What are the lines below, starting at the line containing "transformation from a" and ending at the line containing "the Many Sides"? Write them out exactly, ends included, without pictures.

» **Stored data entries**:

◇ ◇ ◇ ◇ ◇

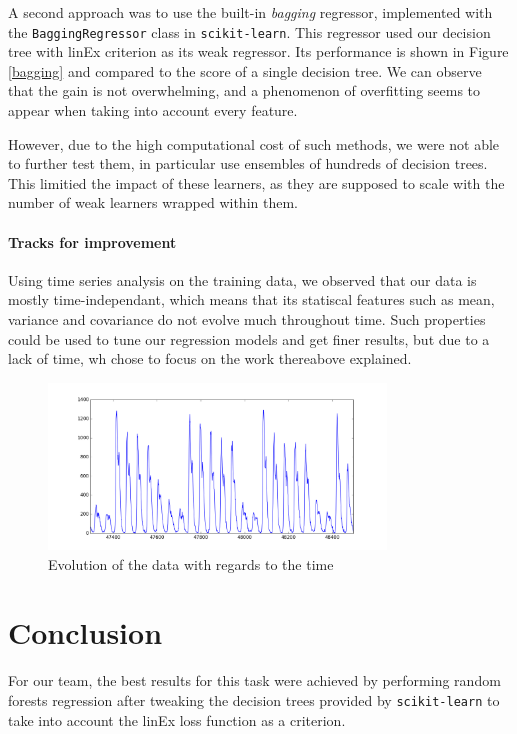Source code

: \documentclass[a4paper,10pt]{article}
\begin{document}
  A second approach was to use the built-in \emph{bagging} regressor, implemented with the {\tt BaggingRegressor} class in {\tt scikit-learn}. This regressor used our decision tree with linEx criterion as its weak regressor. Its performance is shown in Figure \ref{bagging} and compared to the score of a single decision tree. We can observe that the gain is not overwhelming, and a phenomenon of overfitting seems to appear when taking into account every feature.

  However, due to the high computational cost of such methods, we were not able to further test them, in particular use ensembles of hundreds of decision trees. This limitied the impact of these learners, as they are supposed to scale with the number of weak learners wrapped within them.

  \subsection{Tracks for improvement}

  Using time series analysis on the training data, we observed that our data is mostly time-independant, which means that its statiscal features such as mean, variance and covariance do not evolve much throughout time. Such properties could be used to tune our regression models and get finer results, but due to a lack of time, wh chose to focus on the work thereabove explained.

  \begin{figure}
    \centering
    \includegraphics[width=0.8\textwidth]{graphics/3-Time_series.png}
    \caption{Evolution of the data with regards to the time}
    \label{time_series}
  \end{figure}

\part{Conclusion}

  For our team, the best results for this task were achieved by performing random forests regression after tweaking the decision trees provided by {\tt scikit-learn} to take into account the linEx loss function as a criterion.
\end{document}
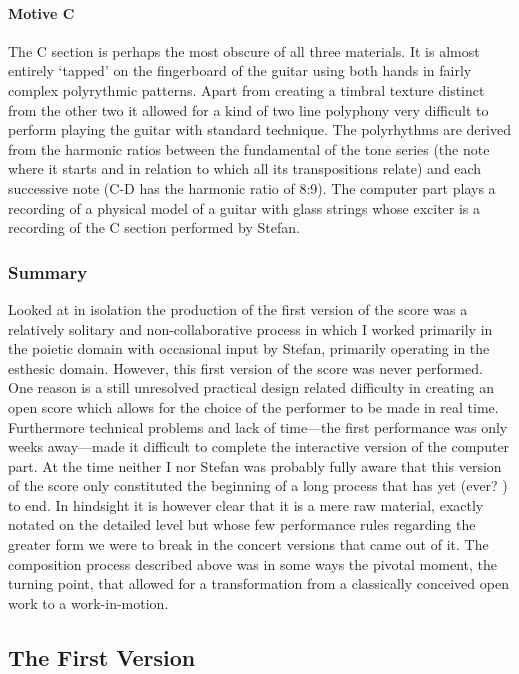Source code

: \paragraph{Motive C }
\label{sec:motive-c-}

The C section is perhaps the most obscure of all three materials. It
is almost entirely `tapped' on the fingerboard of the guitar using
both hands in fairly complex polyrythmic patterns. Apart from creating
a timbral texture distinct from the other two it allowed for a kind of
two line polyphony very difficult to perform playing the guitar with
standard technique. The polyrhythms are derived from the harmonic
ratios between the fundamental of the tone series (the note where it
starts and in relation to which all its transpositions relate) and
each successive note (C-D has the harmonic ratio of 8:9). The computer
part plays a recording of a physical model of a guitar with glass
strings whose exciter is a recording of the C section performed by
Stefan.

\subsubsection{Summary }
\label{sec:summary-}

Looked at in isolation the production of the first version of the
score was a relatively solitary and non-collaborative process in which
I worked primarily in the poietic domain with occasional input by
Stefan, primarily operating in the esthesic domain. However, this
first version of the score was never performed. One reason is a still
unresolved practical design related difficulty in creating an open
score which allows for the choice of the performer to be made in real
time. Furthermore technical problems and lack of time---the first
performance was only weeks away---made it difficult to complete the
interactive version of the computer part. At the time neither I nor
Stefan was probably fully aware that this version of the score only
constituted the beginning of a long process that has yet (ever? ) to
end. In hindsight it is however clear that it is a mere raw material,
exactly notated on the detailed level but whose few performance rules
regarding the greater form we were to break in the concert versions
that came out of it. The composition process described above was in
some ways the pivotal moment, the turning point, that allowed for a
transformation from a classically conceived open work to a
work-in-motion.

\subsection{The First Version }
\label{sec:first-version-}

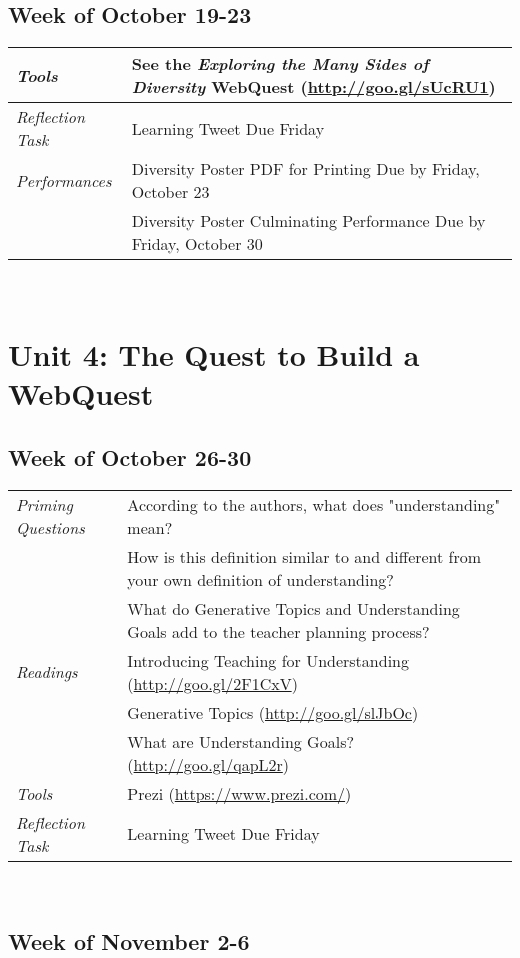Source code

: \documentclass{tufte-handout}
\newcommand{\tabpq}{\faQuestionCircle\medspace\textit{Priming Questions}}
\newcommand{\tabread}{\faBook\medspace\textit{Readings}}
\newcommand{\tabperformance}{\faTasks\medspace\textit{Performances}}
\newcommand{\tabtools}{\faWrench\medspace\textit{Tools}}
\newcommand{\tabtweet}{\faLightbulbO\medspace\textit{Reflection Task} & Learning Tweet Due Friday \\}
\newenvironment{tabsched}
	{\small
	\begin{tabular}{p{1.5in}p{4.5in}}
	\toprule}
	{\bottomrule
	\end{tabular}
	\normalsize\\}
\newcommand{\weekten}{October 19-23}
\newcommand{\weekeleven}{October 26-30}
\newcommand{\weektwelve}{November 2-6}
\begin{document}
\begin{fullwidth}
\subsection{Week of \weekten}

\begin{tabsched}
	\tabtools & See the \textit{Exploring the Many Sides of Diversity} WebQuest (\url{http://goo.gl/sUcRU1}) \\
	\midrule
	\tabtweet
	\midrule
	\tabperformance & Diversity Poster PDF for Printing Due by Friday, October 23 \\
	& Diversity Poster Culminating Performance Due by Friday, October 30 \\
\end{tabsched}

\section{Unit 4: The Quest to Build a WebQuest}

\subsection{Week of \weekeleven}

\begin{tabsched}
	\tabpq & According to the authors, what does "understanding" mean? \\
	& How is this definition similar to and different from your own definition of understanding? \\
	& What do Generative Topics and Understanding Goals add to the teacher planning process? \\
	\midrule
	\tabread & Introducing Teaching for Understanding (\url{http://goo.gl/2F1CxV}) \\
	& Generative Topics (\url{http://goo.gl/slJbOc}) \\
	& What are Understanding Goals? (\url{http://goo.gl/qapL2r}) \\
	\midrule
	\tabtools & Prezi (\url{https://www.prezi.com/}) \\
	\midrule
	\tabtweet
\end{tabsched}

\subsection{Week of \weektwelve}


\end{fullwidth}
\end{document}
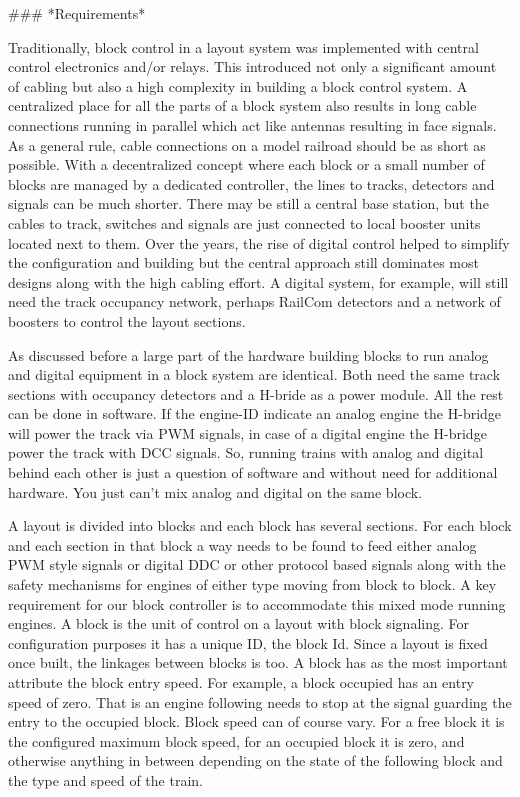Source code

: ### *Requirements*

Traditionally, block control in a layout system was implemented with central control electronics and/or relays. This introduced not only a significant amount of cabling but also a high complexity in building a block control system. A centralized place for all the parts of a block system also results in long cable connections running in parallel which act like antennas resulting in face signals. As a general rule, cable connections on a model railroad should be as short as possible. With a decentralized concept where each block or a small number of blocks are managed by a dedicated controller, the lines to tracks, detectors and signals can be much shorter. There may be still a central base station, but the cables to track, switches and signals are just connected to local booster units located next to them. Over the years, the rise of digital control helped to simplify the configuration and building but the central approach still dominates most designs along with the high cabling effort. A digital system, for example, will still need the track occupancy network, perhaps RailCom detectors and a network of boosters to control the layout sections.

As discussed before a large part of the hardware building blocks to run analog and digital equipment in a block system are identical. Both need the same track sections with occupancy detectors and a H-bride as a power module. All the rest can be done in software. If the engine-ID indicate an analog engine the H-bridge will power the track via PWM signals, in case of a digital engine the H-bridge power the track with DCC signals. So, running trains with analog and digital behind each other is just a question of software and without need for additional hardware. You just can’t mix analog and digital on the same block.

A layout is divided into blocks and each block has several sections. For each block and each section in that block a way needs to be found to feed either analog PWM style signals or digital DDC or other protocol based signals along with the safety mechanisms for engines of either type moving from block to block. A key requirement for our block controller is to accommodate this mixed mode running engines. A block is the unit of control on a layout with block signaling. For configuration purposes it has a unique ID, the block Id. Since a layout is fixed once built, the linkages between blocks is too. A block has as the most important attribute the block entry speed. For example, a block occupied has an entry speed of zero. That is an engine following needs to stop at the signal guarding the entry to the occupied block. Block speed can of course vary. For a free block it is the configured maximum block speed, for an occupied block it is zero, and otherwise anything in between depending on the state of the following block and the type and speed of the train.

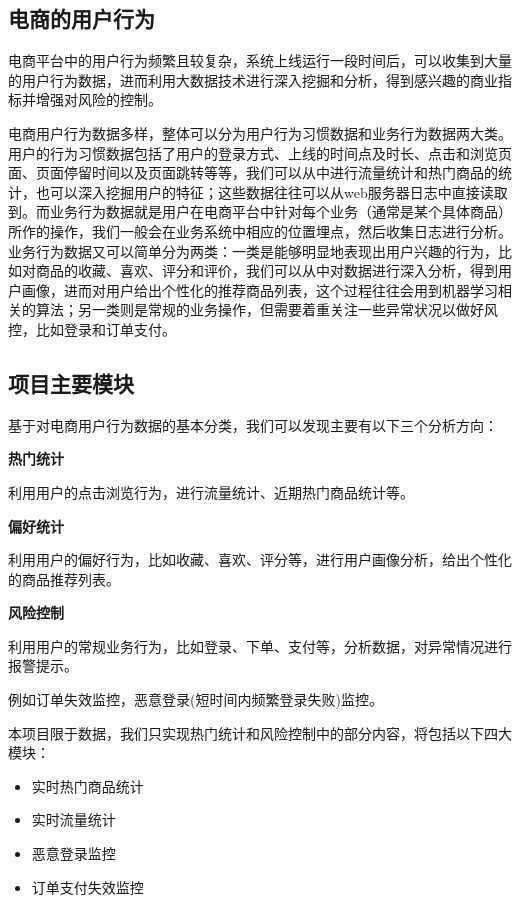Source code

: \documentclass[oneside]{ctexbook}
\begin{document}
\subsection{电商的用户行为}

电商平台中的用户行为频繁且较复杂，系统上线运行一段时间后，可以收集到大量的用户行为数据，进而利用大数据技术进行深入挖掘和分析，得到感兴趣的商业指标并增强对风险的控制。

电商用户行为数据多样，整体可以分为用户行为习惯数据和业务行为数据两大类。用户的行为习惯数据包括了用户的登录方式、上线的时间点及时长、点击和浏览页面、页面停留时间以及页面跳转等等，我们可以从中进行流量统计和热门商品的统计，也可以深入挖掘用户的特征；这些数据往往可以从web服务器日志中直接读取到。而业务行为数据就是用户在电商平台中针对每个业务（通常是某个具体商品）所作的操作，我们一般会在业务系统中相应的位置埋点，然后收集日志进行分析。业务行为数据又可以简单分为两类：一类是能够明显地表现出用户兴趣的行为，比如对商品的收藏、喜欢、评分和评价，我们可以从中对数据进行深入分析，得到用户画像，进而对用户给出个性化的推荐商品列表，这个过程往往会用到机器学习相关的算法；另一类则是常规的业务操作，但需要着重关注一些异常状况以做好风控，比如登录和订单支付。

\subsection{项目主要模块}

基于对电商用户行为数据的基本分类，我们可以发现主要有以下三个分析方向：

\textbf{热门统计}

利用用户的点击浏览行为，进行流量统计、近期热门商品统计等。

\textbf{偏好统计}

利用用户的偏好行为，比如收藏、喜欢、评分等，进行用户画像分析，给出个性化的商品推荐列表。

\textbf{风险控制}

利用用户的常规业务行为，比如登录、下单、支付等，分析数据，对异常情况进行报警提示。

例如订单失效监控，恶意登录(短时间内频繁登录失败)监控。

本项目限于数据，我们只实现热门统计和风险控制中的部分内容，将包括以下四大模块：

\begin{itemize}
\item 实时热门商品统计
\item 实时流量统计
\item 恶意登录监控
\item 订单支付失效监控
\end{itemize}
\end{document}
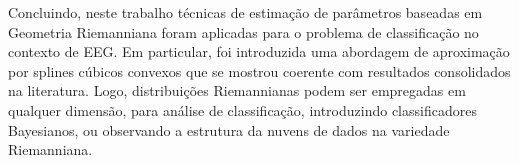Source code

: \documentclass[a4paper,titlepage]{article}
\begin{document}
Concluindo, neste trabalho técnicas de estimação de parâmetros baseadas em
Geometria Riemanniana foram aplicadas para o problema de classificação no
contexto de EEG\@. Em particular, foi introduzida uma abordagem de aproximação
por splines cúbicos convexos que se mostrou coerente com resultados
consolidados na literatura. Logo, distribuições Riemannianas podem ser
empregadas em qualquer dimensão, para análise de classificação, introduzindo
classificadores Bayesianos, ou observando a estrutura da nuvens de dados na
variedade Riemanniana.  



%

\end{document}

◇ ◇ ◇ ◇ ◇

» **RESPONSE TO THIS TASK**:
transformation from a classically conceived open work to a
work-in-motion.

\subsection{The First Version }
\label{sec:first-version-}

Source code

: \documentclass{tufte-handout}
\newcommand{\tabpq}{\faQuestionCircle\medspace\textit{Priming Questions}}
\newcommand{\tabread}{\faBook\medspace\textit{Readings}}
\newcommand{\tabperformance}{\faTasks\medspace\textit{Performances}}
\newcommand{\tabtools}{\faWrench\medspace\textit{Tools}}
\newcommand{\tabtweet}{\faLightbulbO\medspace\textit{Reflection Task} & Learning Tweet Due Friday \\}
\newenvironment{tabsched}
	{\small
	\begin{tabular}{p{1.5in}p{4.5in}}
	\toprule}
	{\bottomrule
	\end{tabular}
	\normalsize\\}
\newcommand{\weekten}{October 19-23}
\newcommand{\weekeleven}{October 26-30}
\newcommand{\weektwelve}{November 2-6}
\begin{document}
\begin{fullwidth}
\subsection{Week of \weekten}

\begin{tabsched}
	\tabtools & See the \textit{Exploring the Many Sides of Diversity} WebQuest (\url{http://goo.gl/sUcRU1}) \\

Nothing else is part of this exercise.